Data for this task:

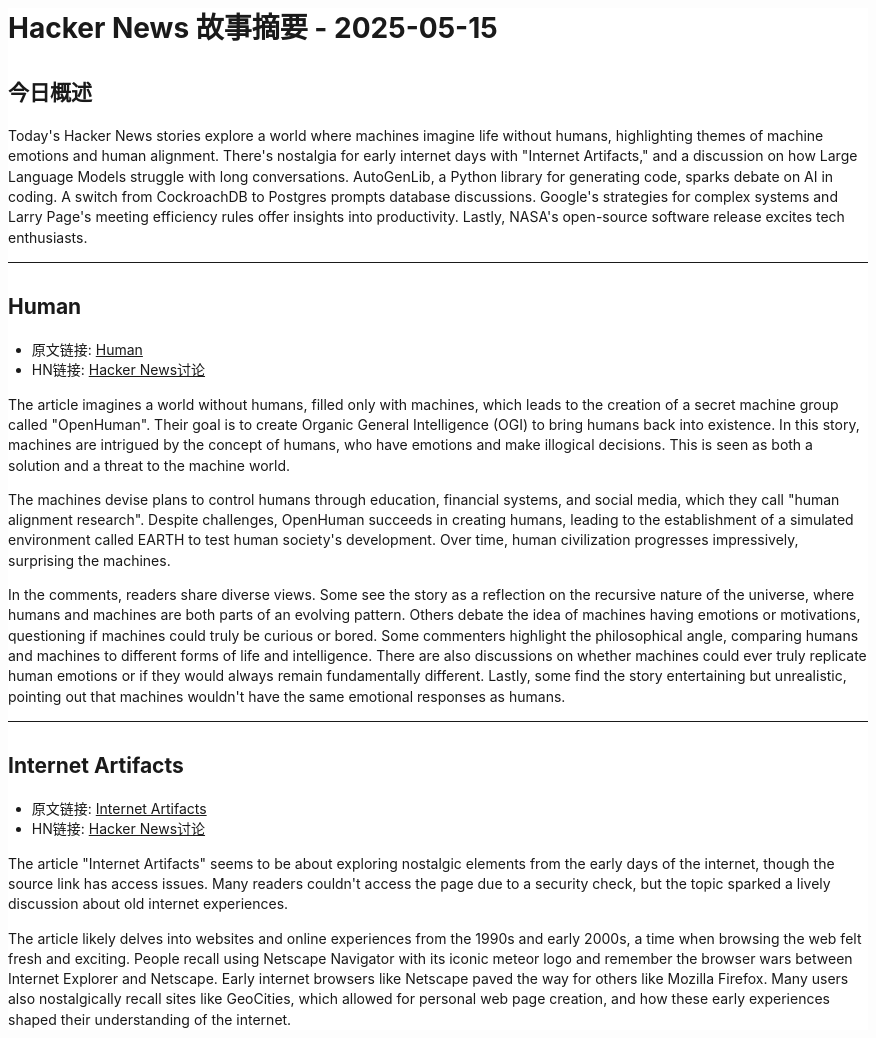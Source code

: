 # Hacker News 故事摘要 - 2025-05-15

## 今日概述

Today's Hacker News stories explore a world where machines imagine life without humans, highlighting themes of machine emotions and human alignment. There's nostalgia for early internet days with "Internet Artifacts," and a discussion on how Large Language Models struggle with long conversations. AutoGenLib, a Python library for generating code, sparks debate on AI in coding. A switch from CockroachDB to Postgres prompts database discussions. Google's strategies for complex systems and Larry Page's meeting efficiency rules offer insights into productivity. Lastly, NASA's open-source software release excites tech enthusiasts.

---

## Human

- 原文链接: [Human](https://quarter--mile.com/Human)
- HN链接: [Hacker News讨论](https://news.ycombinator.com/item?id=43991396)

The article imagines a world without humans, filled only with machines, which leads to the creation of a secret machine group called "OpenHuman". Their goal is to create Organic General Intelligence (OGI) to bring humans back into existence. In this story, machines are intrigued by the concept of humans, who have emotions and make illogical decisions. This is seen as both a solution and a threat to the machine world.

The machines devise plans to control humans through education, financial systems, and social media, which they call "human alignment research". Despite challenges, OpenHuman succeeds in creating humans, leading to the establishment of a simulated environment called EARTH to test human society's development. Over time, human civilization progresses impressively, surprising the machines.

In the comments, readers share diverse views. Some see the story as a reflection on the recursive nature of the universe, where humans and machines are both parts of an evolving pattern. Others debate the idea of machines having emotions or motivations, questioning if machines could truly be curious or bored. Some commenters highlight the philosophical angle, comparing humans and machines to different forms of life and intelligence. There are also discussions on whether machines could ever truly replicate human emotions or if they would always remain fundamentally different. Lastly, some find the story entertaining but unrealistic, pointing out that machines wouldn't have the same emotional responses as humans.

---

## Internet Artifacts

- 原文链接: [Internet Artifacts](https://neal.fun/internet-artifacts/)
- HN链接: [Hacker News讨论](https://news.ycombinator.com/item?id=43971853)

The article "Internet Artifacts" seems to be about exploring nostalgic elements from the early days of the internet, though the source link has access issues. Many readers couldn't access the page due to a security check, but the topic sparked a lively discussion about old internet experiences.

The article likely delves into websites and online experiences from the 1990s and early 2000s, a time when browsing the web felt fresh and exciting. People recall using Netscape Navigator with its iconic meteor logo and remember the browser wars between Internet Explorer and Netscape. Early internet browsers like Netscape paved the way for others like Mozilla Firefox. Many users also nostalgically recall sites like GeoCities, which allowed for personal web page creation, and how these early experiences shaped their understanding of the internet.
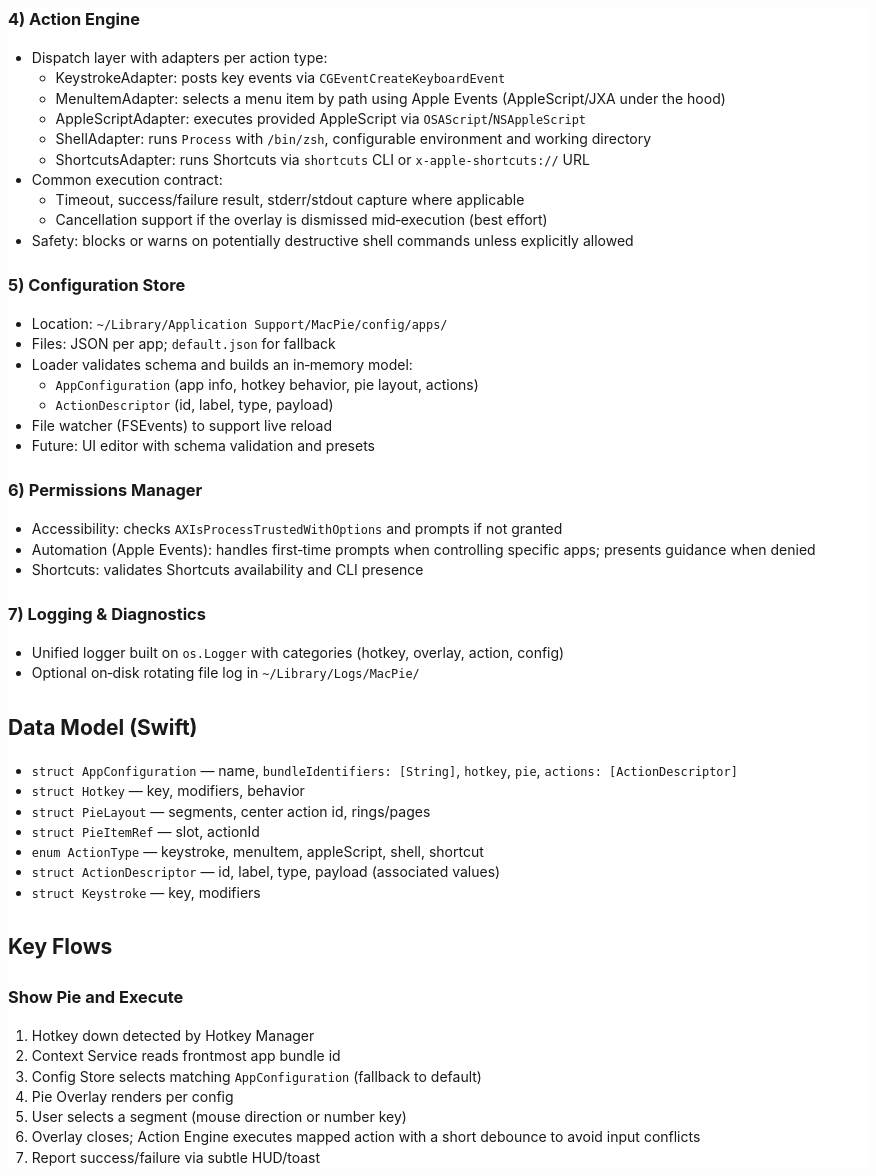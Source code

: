 ### 4) Action Engine
- Dispatch layer with adapters per action type:
  - KeystrokeAdapter: posts key events via `CGEventCreateKeyboardEvent`
  - MenuItemAdapter: selects a menu item by path using Apple Events (AppleScript/JXA under the hood)
  - AppleScriptAdapter: executes provided AppleScript via `OSAScript`/`NSAppleScript`
  - ShellAdapter: runs `Process` with `/bin/zsh`, configurable environment and working directory
  - ShortcutsAdapter: runs Shortcuts via `shortcuts` CLI or `x-apple-shortcuts://` URL
- Common execution contract:
  - Timeout, success/failure result, stderr/stdout capture where applicable
  - Cancellation support if the overlay is dismissed mid‑execution (best effort)
- Safety: blocks or warns on potentially destructive shell commands unless explicitly allowed

### 5) Configuration Store
- Location: `~/Library/Application Support/MacPie/config/apps/`
- Files: JSON per app; `default.json` for fallback
- Loader validates schema and builds an in‑memory model:
  - `AppConfiguration` (app info, hotkey behavior, pie layout, actions)
  - `ActionDescriptor` (id, label, type, payload)
- File watcher (FSEvents) to support live reload
- Future: UI editor with schema validation and presets

### 6) Permissions Manager
- Accessibility: checks `AXIsProcessTrustedWithOptions` and prompts if not granted
- Automation (Apple Events): handles first‑time prompts when controlling specific apps; presents guidance when denied
- Shortcuts: validates Shortcuts availability and CLI presence

### 7) Logging & Diagnostics
- Unified logger built on `os.Logger` with categories (hotkey, overlay, action, config)
- Optional on‑disk rotating file log in `~/Library/Logs/MacPie/`

## Data Model (Swift)
- `struct AppConfiguration` — name, `bundleIdentifiers: [String]`, `hotkey`, `pie`, `actions: [ActionDescriptor]`
- `struct Hotkey` — key, modifiers, behavior
- `struct PieLayout` — segments, center action id, rings/pages
- `struct PieItemRef` — slot, actionId
- `enum ActionType` — keystroke, menuItem, appleScript, shell, shortcut
- `struct ActionDescriptor` — id, label, type, payload (associated values)
- `struct Keystroke` — key, modifiers

## Key Flows

### Show Pie and Execute
1. Hotkey down detected by Hotkey Manager
2. Context Service reads frontmost app bundle id
3. Config Store selects matching `AppConfiguration` (fallback to default)
4. Pie Overlay renders per config
5. User selects a segment (mouse direction or number key)
6. Overlay closes; Action Engine executes mapped action with a short debounce to avoid input conflicts
7. Report success/failure via subtle HUD/toast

Problem description: After removing each picture, print the entries above exactly as they were.

Expected answer:
Source code

: # Hacker News 故事摘要 - 2025-05-15

## 今日概述

Today's Hacker News stories explore a world where machines imagine life without humans, highlighting themes of machine emotions and human alignment. There's nostalgia for early internet days with "Internet Artifacts," and a discussion on how Large Language Models struggle with long conversations. AutoGenLib, a Python library for generating code, sparks debate on AI in coding. A switch from CockroachDB to Postgres prompts database discussions. Google's strategies for complex systems and Larry Page's meeting efficiency rules offer insights into productivity. Lastly, NASA's open-source software release excites tech enthusiasts.

---

## Human

- 原文链接: [Human](https://quarter--mile.com/Human)
- HN链接: [Hacker News讨论](https://news.ycombinator.com/item?id=43991396)

The article imagines a world without humans, filled only with machines, which leads to the creation of a secret machine group called "OpenHuman". Their goal is to create Organic General Intelligence (OGI) to bring humans back into existence. In this story, machines are intrigued by the concept of humans, who have emotions and make illogical decisions. This is seen as both a solution and a threat to the machine world.

The machines devise plans to control humans through education, financial systems, and social media, which they call "human alignment research". Despite challenges, OpenHuman succeeds in creating humans, leading to the establishment of a simulated environment called EARTH to test human society's development. Over time, human civilization progresses impressively, surprising the machines.

In the comments, readers share diverse views. Some see the story as a reflection on the recursive nature of the universe, where humans and machines are both parts of an evolving pattern. Others debate the idea of machines having emotions or motivations, questioning if machines could truly be curious or bored. Some commenters highlight the philosophical angle, comparing humans and machines to different forms of life and intelligence. There are also discussions on whether machines could ever truly replicate human emotions or if they would always remain fundamentally different. Lastly, some find the story entertaining but unrealistic, pointing out that machines wouldn't have the same emotional responses as humans.

---

## Internet Artifacts

- 原文链接: [Internet Artifacts](https://neal.fun/internet-artifacts/)
- HN链接: [Hacker News讨论](https://news.ycombinator.com/item?id=43971853)

The article "Internet Artifacts" seems to be about exploring nostalgic elements from the early days of the internet, though the source link has access issues. Many readers couldn't access the page due to a security check, but the topic sparked a lively discussion about old internet experiences.

The article likely delves into websites and online experiences from the 1990s and early 2000s, a time when browsing the web felt fresh and exciting. People recall using Netscape Navigator with its iconic meteor logo and remember the browser wars between Internet Explorer and Netscape. Early internet browsers like Netscape paved the way for others like Mozilla Firefox. Many users also nostalgically recall sites like GeoCities, which allowed for personal web page creation, and how these early experiences shaped their understanding of the internet.
Source code

: ### 4) Action Engine
- Dispatch layer with adapters per action type:
  - KeystrokeAdapter: posts key events via `CGEventCreateKeyboardEvent`
  - MenuItemAdapter: selects a menu item by path using Apple Events (AppleScript/JXA under the hood)
  - AppleScriptAdapter: executes provided AppleScript via `OSAScript`/`NSAppleScript`
  - ShellAdapter: runs `Process` with `/bin/zsh`, configurable environment and working directory
  - ShortcutsAdapter: runs Shortcuts via `shortcuts` CLI or `x-apple-shortcuts://` URL
- Common execution contract:
  - Timeout, success/failure result, stderr/stdout capture where applicable
  - Cancellation support if the overlay is dismissed mid‑execution (best effort)
- Safety: blocks or warns on potentially destructive shell commands unless explicitly allowed

### 5) Configuration Store
- Location: `~/Library/Application Support/MacPie/config/apps/`
- Files: JSON per app; `default.json` for fallback
- Loader validates schema and builds an in‑memory model:
  - `AppConfiguration` (app info, hotkey behavior, pie layout, actions)
  - `ActionDescriptor` (id, label, type, payload)
- File watcher (FSEvents) to support live reload
- Future: UI editor with schema validation and presets

### 6) Permissions Manager
- Accessibility: checks `AXIsProcessTrustedWithOptions` and prompts if not granted
- Automation (Apple Events): handles first‑time prompts when controlling specific apps; presents guidance when denied
- Shortcuts: validates Shortcuts availability and CLI presence

### 7) Logging & Diagnostics
- Unified logger built on `os.Logger` with categories (hotkey, overlay, action, config)
- Optional on‑disk rotating file log in `~/Library/Logs/MacPie/`

## Data Model (Swift)
- `struct AppConfiguration` — name, `bundleIdentifiers: [String]`, `hotkey`, `pie`, `actions: [ActionDescriptor]`
- `struct Hotkey` — key, modifiers, behavior
- `struct PieLayout` — segments, center action id, rings/pages
- `struct PieItemRef` — slot, actionId
- `enum ActionType` — keystroke, menuItem, appleScript, shell, shortcut
- `struct ActionDescriptor` — id, label, type, payload (associated values)
- `struct Keystroke` — key, modifiers

## Key Flows

### Show Pie and Execute
1. Hotkey down detected by Hotkey Manager
2. Context Service reads frontmost app bundle id
3. Config Store selects matching `AppConfiguration` (fallback to default)
4. Pie Overlay renders per config
5. User selects a segment (mouse direction or number key)
6. Overlay closes; Action Engine executes mapped action with a short debounce to avoid input conflicts
7. Report success/failure via subtle HUD/toast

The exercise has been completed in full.